You keep using that word

So my first point is that sovereign does not mean what you think it means. Just because a state is sovereign, it doesn't mean that they are independent. There are several systems of government where smaller regions are sovereign but not indepent. Federations are nations that are formed by a Union of Soverign States that cede limited powers of government to a singular government body that speaks for all member states on matters of those powers. Examples of Federations include the United States of America , the Swiss Confederacy*, Canada, Australia, Germany (with the sub-regions being called States, Cantons, Provinces, States (again), and Bundesländer (aka Länder singular Bundeslander aka Land) respectively. A reverse situation also exists called a Devolution where unitary states cede partial soveriegn powers to regional government but retain some government powers. The United Kingdom uses this system where Parliment does grant Scotland and Northern Ireland limited regional government rights, while keeping those same powers for England and Wales. In either situation, the self-governing matters means that both a national government and a regional government are sovereign and may disagree on the areas of legal power it still retains and the citizens are under dual sovereignty (for example, if a man in New York state kills a man, he can be tried by both the State of New York and the Federal Government of the United States in theory... in practice, the Feds will defer to the outcome of the state trial as much as possible).

So are there nations that allow regions to leave?

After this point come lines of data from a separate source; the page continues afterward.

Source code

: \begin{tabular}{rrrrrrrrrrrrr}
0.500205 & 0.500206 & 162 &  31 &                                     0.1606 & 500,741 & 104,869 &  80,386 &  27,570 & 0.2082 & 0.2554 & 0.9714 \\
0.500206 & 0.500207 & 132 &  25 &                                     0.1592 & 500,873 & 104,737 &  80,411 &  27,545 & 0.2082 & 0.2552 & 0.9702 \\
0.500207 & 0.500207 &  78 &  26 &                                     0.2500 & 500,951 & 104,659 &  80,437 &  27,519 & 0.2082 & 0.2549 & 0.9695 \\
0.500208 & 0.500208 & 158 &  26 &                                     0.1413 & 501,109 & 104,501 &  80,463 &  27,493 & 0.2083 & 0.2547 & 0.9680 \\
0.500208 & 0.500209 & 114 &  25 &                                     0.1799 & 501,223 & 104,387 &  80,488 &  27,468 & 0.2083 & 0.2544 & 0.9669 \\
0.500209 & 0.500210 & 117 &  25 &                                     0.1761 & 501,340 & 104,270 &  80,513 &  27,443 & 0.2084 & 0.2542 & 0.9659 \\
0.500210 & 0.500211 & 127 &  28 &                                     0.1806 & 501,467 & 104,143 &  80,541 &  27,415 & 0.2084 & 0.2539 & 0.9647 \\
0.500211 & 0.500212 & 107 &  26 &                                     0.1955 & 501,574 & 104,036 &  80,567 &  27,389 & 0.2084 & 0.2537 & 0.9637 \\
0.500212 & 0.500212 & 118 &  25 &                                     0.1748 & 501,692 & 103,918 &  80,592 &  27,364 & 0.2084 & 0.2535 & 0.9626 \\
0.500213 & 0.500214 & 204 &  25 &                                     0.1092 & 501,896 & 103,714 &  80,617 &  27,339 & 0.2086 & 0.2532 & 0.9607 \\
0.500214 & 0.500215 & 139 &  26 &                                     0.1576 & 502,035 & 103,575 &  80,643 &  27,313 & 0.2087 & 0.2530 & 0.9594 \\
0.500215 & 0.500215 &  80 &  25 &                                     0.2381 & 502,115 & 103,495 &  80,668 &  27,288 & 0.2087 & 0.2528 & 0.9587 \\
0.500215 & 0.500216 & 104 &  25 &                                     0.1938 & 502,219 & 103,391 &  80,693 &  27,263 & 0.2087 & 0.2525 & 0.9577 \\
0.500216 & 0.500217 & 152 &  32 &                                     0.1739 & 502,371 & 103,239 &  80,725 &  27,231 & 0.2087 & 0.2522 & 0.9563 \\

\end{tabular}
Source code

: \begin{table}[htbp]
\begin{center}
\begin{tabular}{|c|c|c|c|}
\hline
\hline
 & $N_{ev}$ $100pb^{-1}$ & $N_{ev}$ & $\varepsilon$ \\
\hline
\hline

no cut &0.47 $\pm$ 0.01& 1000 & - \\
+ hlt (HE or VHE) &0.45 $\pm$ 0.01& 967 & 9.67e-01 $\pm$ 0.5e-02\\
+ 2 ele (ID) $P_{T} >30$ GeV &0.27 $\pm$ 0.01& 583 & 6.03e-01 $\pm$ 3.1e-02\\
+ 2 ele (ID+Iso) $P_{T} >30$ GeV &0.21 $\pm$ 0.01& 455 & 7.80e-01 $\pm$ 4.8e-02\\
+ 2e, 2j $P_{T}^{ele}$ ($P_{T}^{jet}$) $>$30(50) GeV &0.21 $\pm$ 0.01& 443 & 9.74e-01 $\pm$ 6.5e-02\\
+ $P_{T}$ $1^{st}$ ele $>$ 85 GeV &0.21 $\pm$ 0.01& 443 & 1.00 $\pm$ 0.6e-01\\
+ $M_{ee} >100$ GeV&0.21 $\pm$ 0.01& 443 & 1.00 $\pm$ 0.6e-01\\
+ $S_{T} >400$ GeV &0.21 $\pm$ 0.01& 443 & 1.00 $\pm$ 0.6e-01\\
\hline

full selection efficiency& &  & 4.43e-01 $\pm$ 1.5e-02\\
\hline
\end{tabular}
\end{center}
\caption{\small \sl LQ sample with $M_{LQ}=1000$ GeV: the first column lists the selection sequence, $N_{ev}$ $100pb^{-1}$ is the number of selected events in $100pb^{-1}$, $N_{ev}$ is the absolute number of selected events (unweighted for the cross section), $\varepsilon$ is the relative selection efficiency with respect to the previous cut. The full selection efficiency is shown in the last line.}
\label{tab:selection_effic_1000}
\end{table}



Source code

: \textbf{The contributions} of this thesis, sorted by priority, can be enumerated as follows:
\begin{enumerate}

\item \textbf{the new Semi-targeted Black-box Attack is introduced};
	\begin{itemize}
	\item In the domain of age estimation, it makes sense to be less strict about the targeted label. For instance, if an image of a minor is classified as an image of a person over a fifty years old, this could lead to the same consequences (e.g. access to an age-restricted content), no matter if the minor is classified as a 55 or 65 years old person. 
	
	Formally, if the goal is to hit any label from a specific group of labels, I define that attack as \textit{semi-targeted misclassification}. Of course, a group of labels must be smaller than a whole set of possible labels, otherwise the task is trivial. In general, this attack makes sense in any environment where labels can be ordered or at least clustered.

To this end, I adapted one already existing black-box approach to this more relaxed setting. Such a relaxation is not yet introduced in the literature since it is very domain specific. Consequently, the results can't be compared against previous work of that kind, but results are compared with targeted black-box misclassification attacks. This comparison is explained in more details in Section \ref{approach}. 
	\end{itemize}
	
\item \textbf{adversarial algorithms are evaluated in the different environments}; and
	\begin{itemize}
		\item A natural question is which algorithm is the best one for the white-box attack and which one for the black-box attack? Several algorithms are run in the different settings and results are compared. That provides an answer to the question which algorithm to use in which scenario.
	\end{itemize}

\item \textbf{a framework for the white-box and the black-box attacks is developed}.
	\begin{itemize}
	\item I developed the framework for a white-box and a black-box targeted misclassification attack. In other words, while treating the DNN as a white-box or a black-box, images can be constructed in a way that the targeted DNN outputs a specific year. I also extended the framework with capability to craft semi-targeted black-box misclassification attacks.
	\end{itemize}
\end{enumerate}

No... but there is a term for this: Confederation/Confedercy (and no, the Swiss Confederacy is not a confederacy under this term... the title derrives from Confederacy and Federation being the same thing back when the Swiss cantons united). In a Confederate Government, a group of member states will create a single government to deal with certain matters, however the national Government has no real power over the State Governments. While no true confederated nation exists today, they did exist in history. The most famous, the Confederate States of America, lasted for five years from 1860-1865. Less famous was the United States under the Articles of Confederation from March 1, 1781 until March 4, 1789, when the United States Constitution was adopted to replace the Articles of Confederation. The big difference between Confederations and Federations (other than three letters) is that the Former exists when the United Government has equal or less power than the member states. The United States of America had very little national government power under the Articles and the ways in which it was an abysmal failure could be it's own response and while the CSA government basically copied the United States Constitution (the only changes is the Confederate President had a single six year term and a line item veto) by 1865, the CSA was facing it's own possible succession crisis as Texas, Georgia, and North Carolina each refused to send much needed troops and were considering leaving the Confederacy. A more succinct definition of a Confederation is that a Confederacy is a Federation where a state can leave if they are so inclined.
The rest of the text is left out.